The financial implications for India are substantial. Economic think tank GTRI estimates that India's exports worth $775 million could be impacted by this carbon tax. The mechanism is expected to cover vital sectors, including:
- Iron and Steel
- Aluminium
- Fertiliser
- Cement
- Hydrogen, Ceramics, and Glass
Once the free allowances under the UK’s Emission Trading System (ETS) are phased out, the tax on these imports could range between 14% and 24% of the total import value, potentially making Indian goods significantly less competitive in the British market.
High-Level Diplomacy in Motion
To navigate these complexities, an Indian delegation is currently stationed in London to expedite negotiations. Commerce Secretary Rajesh Agrawal confirmed that discussions are ongoing to resolve these "post-signing" issues, noting that recent dialogues between UK Secretary of State for Business and Trade Peter Kyle and India’s Commerce and Industry Minister Piyush Goyal have brought both nations "very close" to a resolution.
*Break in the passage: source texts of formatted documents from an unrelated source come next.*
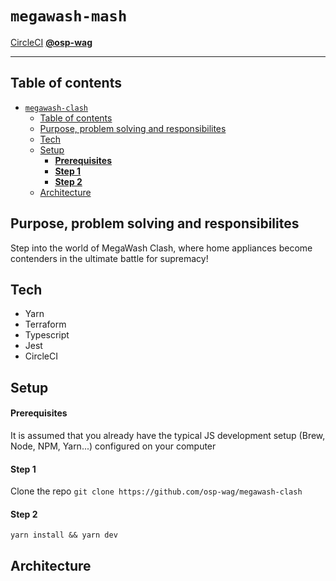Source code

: # `megawash-mash`

[CircleCI](https://app.circleci.com/pipelines/github/osp-wag/megawash-mash) **[@osp-wag](https://github.com/osp-wag)**

---

## Table of contents <a name="table-of-contents"></a>

- [`megawash-clash`](#megawash-clash)
  - [Table of contents ](#table-of-contents-)
  - [Purpose, problem solving and responsibilites ](#purpose-problem-solving-and-responsibilites-)
  - [Tech ](#tech-)
  - [Setup ](#setup-)
    - [**Prerequisites** ](#prerequisites-)
    - [**Step 1** ](#step-1-)
    - [**Step 2** ](#step-2-)
  - [Architecture ](#architecture-)

## Purpose, problem solving and responsibilites <a name="purpose"></a>

Step into the world of MegaWash Clash, where home appliances become contenders in the ultimate battle for supremacy!

## Tech <a name="tech"></a>

- Yarn
- Terraform
- Typescript
- Jest
- CircleCI

## Setup <a name="setup"></a>

#### **Prerequisites** <a name="setup-prerequisites"></a>

It is assumed that you already have the typical JS development setup (Brew, Node, NPM, Yarn...) configured on your computer

#### **Step 1** <a name="setup-step1"></a>

Clone the repo `git clone https://github.com/osp-wag/megawash-clash`

#### **Step 2** <a name="setup-step2"></a>

`yarn install && yarn dev`

## Architecture <a name="architecture"></a>
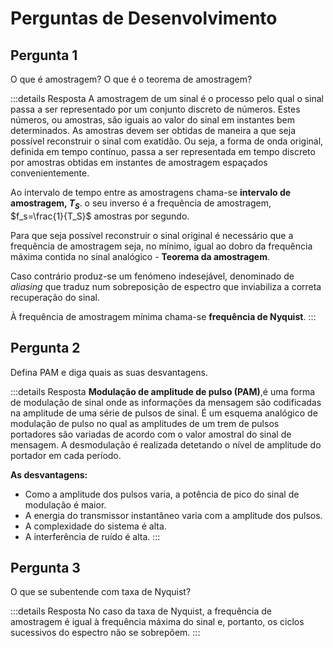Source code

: # Perguntas de Desenvolvimento

## Pergunta  1
O que é amostragem? O que é o teorema de amostragem?

:::details Resposta
A amostragem de um sinal é o processo pelo qual o sinal passa a ser representado por um conjunto discreto de números. Estes números, ou amostras, são iguais ao valor do sinal em instantes bem determinados. As amostras devem ser obtidas de maneira a que seja possível reconstruir o sinal com exatidão. Ou seja, a forma de onda original, definida em tempo contínuo, passa a ser representada em tempo discreto por amostras obtidas em instantes de amostragem espaçados convenientemente.

Ao intervalo de tempo entre as amostragens chama-se __intervalo de amostragem, $T_S$__. o seu inverso é a frequência de amostragem, $f_s=\frac{1}{T_S}$ amostras por segundo.

Para que seja possível reconstruir o sinal original é necessário que a frequência de amostragem seja, no mínimo, igual ao dobro da frequência máxima contida no sinal analógico - __Teorema da amostragem__.

Caso contrário produz-se um fenómeno indesejável, denominado de _aliasing_ que traduz num sobreposição de espectro que inviabiliza a correta recuperação do sinal.

À frequência de amostragem mínima chama-se __frequência de Nyquist__. 
:::

## Pergunta 2
Defina PAM e diga quais as suas desvantagens.

:::details Resposta
__Modulação de amplitude de pulso (PAM)__,é uma forma de modulação de sinal onde as informações da mensagem são codificadas na amplitude de uma série de pulsos de sinal. É um esquema analógico de modulação de pulso no qual as amplitudes de um trem de pulsos portadores são variadas de acordo com o valor amostral do sinal de mensagem. A desmodulação é realizada detetando o nível de amplitude do portador em cada período.

__As desvantagens:__
- Como a amplitude dos pulsos varia, a potência de pico do sinal de modulação é maior.
- A energia do transmissor instantâneo varia com a amplitude dos pulsos.
- A complexidade do sistema é alta.
- A interferência de ruído é alta.
:::

## Pergunta 3
O que se subentende com taxa de Nyquist?

:::details Resposta
No caso da taxa de Nyquist, a frequência de amostragem é igual à frequência máxima do sinal e, portanto, os ciclos sucessivos do espectro não se sobrepõem.
:::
Separately, India is also managing diplomatic tensions regarding the European Union's sanctions regime against Russia. While certain Indian entities are reportedly facing potential export-control restrictions under the EU's 21st sanctions package, the Indian government maintains its stance of recognizing UN-led sanctions while engaging in constructive dialogue with the EU to protect its commercial interests.
Key Takeaways
- New Trade Barriers: The UK’s plan to reduce steel import quotas by 60% and impose a 50% tariff on excess volumes is a major hurdle for the India-UK trade pact.
- Carbon Tax Impact: The UK's upcoming carbon pricing mechanism (CBAM) could hit $775 million worth of Indian exports, with potential taxes reaching up to 24%.
- Active Negotiations: Indian officials are currently in London to resolve these technical and regulatory disputes to ensure the trade agreement becomes fully operational.